Output what the records say, word for word, with no images.

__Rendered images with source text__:
□ □ □ □ □
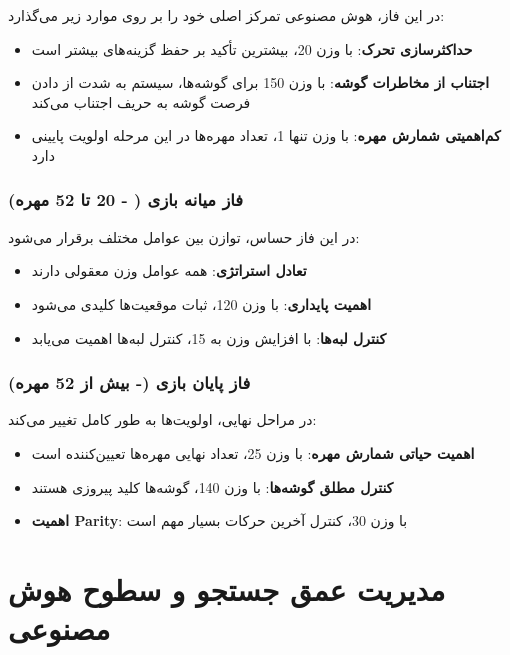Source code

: \documentclass[12pt]{article}
\begin{document}
	در این فاز، هوش مصنوعی تمرکز اصلی خود را بر روی موارد زیر می‌گذارد:
	
	\begin{itemize}
		\item \textbf{حداکثرسازی تحرک}: با وزن 20، بیشترین تأکید بر حفظ گزینه‌های بیشتر است
		\item \textbf{اجتناب از مخاطرات گوشه}: با وزن 150 برای گوشه‌ها، سیستم به شدت از دادن فرصت گوشه به حریف اجتناب می‌کند
		\item \textbf{کم‌اهمیتی شمارش مهره}: با وزن تنها 1، تعداد مهره‌ها در این مرحله اولویت پایینی دارد
	\end{itemize}
	
	\subsubsection{فاز میانه بازی ( - 20 تا 52 مهره)}
	
	در این فاز حساس، توازن بین عوامل مختلف برقرار می‌شود:
	
	\begin{itemize}
		\item \textbf{تعادل استراتژی}: همه عوامل وزن معقولی دارند
		\item \textbf{اهمیت پایداری}: با وزن 120، ثبات موقعیت‌ها کلیدی می‌شود  
		\item \textbf{کنترل لبه‌ها}: با افزایش وزن به 15، کنترل لبه‌ها اهمیت می‌یابد
	\end{itemize}
	
	\subsubsection{فاز پایان بازی (- بیش از 52 مهره)}
	
	در مراحل نهایی، اولویت‌ها به طور کامل تغییر می‌کند:
	
	\begin{itemize}
		\item \textbf{اهمیت حیاتی شمارش مهره}: با وزن 25، تعداد نهایی مهره‌ها تعیین‌کننده است
		\item \textbf{کنترل مطلق گوشه‌ها}: با وزن 140، گوشه‌ها کلید پیروزی هستند
		\item \textbf{اهمیت Parity}: با وزن 30، کنترل آخرین حرکات بسیار مهم است
	\end{itemize}
	
	\section{مدیریت عمق جستجو و سطوح هوش مصنوعی}
	
\end{document}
□ □ □ □ □
__RESPONSE BOX__:
Source code

: \documentclass[12pt]{article}
\begin{document}
	در این فاز، هوش مصنوعی تمرکز اصلی خود را بر روی موارد زیر می‌گذارد:
	
	\begin{itemize}
		\item \textbf{حداکثرسازی تحرک}: با وزن 20، بیشترین تأکید بر حفظ گزینه‌های بیشتر است
		\item \textbf{اجتناب از مخاطرات گوشه}: با وزن 150 برای گوشه‌ها، سیستم به شدت از دادن فرصت گوشه به حریف اجتناب می‌کند
		\item \textbf{کم‌اهمیتی شمارش مهره}: با وزن تنها 1، تعداد مهره‌ها در این مرحله اولویت پایینی دارد
	\end{itemize}
	
	\subsubsection{فاز میانه بازی ( - 20 تا 52 مهره)}
	
	در این فاز حساس، توازن بین عوامل مختلف برقرار می‌شود:
	
	\begin{itemize}
		\item \textbf{تعادل استراتژی}: همه عوامل وزن معقولی دارند
		\item \textbf{اهمیت پایداری}: با وزن 120، ثبات موقعیت‌ها کلیدی می‌شود  
		\item \textbf{کنترل لبه‌ها}: با افزایش وزن به 15، کنترل لبه‌ها اهمیت می‌یابد
	\end{itemize}
	
	\subsubsection{فاز پایان بازی (- بیش از 52 مهره)}
	
	در مراحل نهایی، اولویت‌ها به طور کامل تغییر می‌کند:
	
	\begin{itemize}
		\item \textbf{اهمیت حیاتی شمارش مهره}: با وزن 25، تعداد نهایی مهره‌ها تعیین‌کننده است
		\item \textbf{کنترل مطلق گوشه‌ها}: با وزن 140، گوشه‌ها کلید پیروزی هستند
		\item \textbf{اهمیت Parity}: با وزن 30، کنترل آخرین حرکات بسیار مهم است
	\end{itemize}
	
	\section{مدیریت عمق جستجو و سطوح هوش مصنوعی}
	
\end{document}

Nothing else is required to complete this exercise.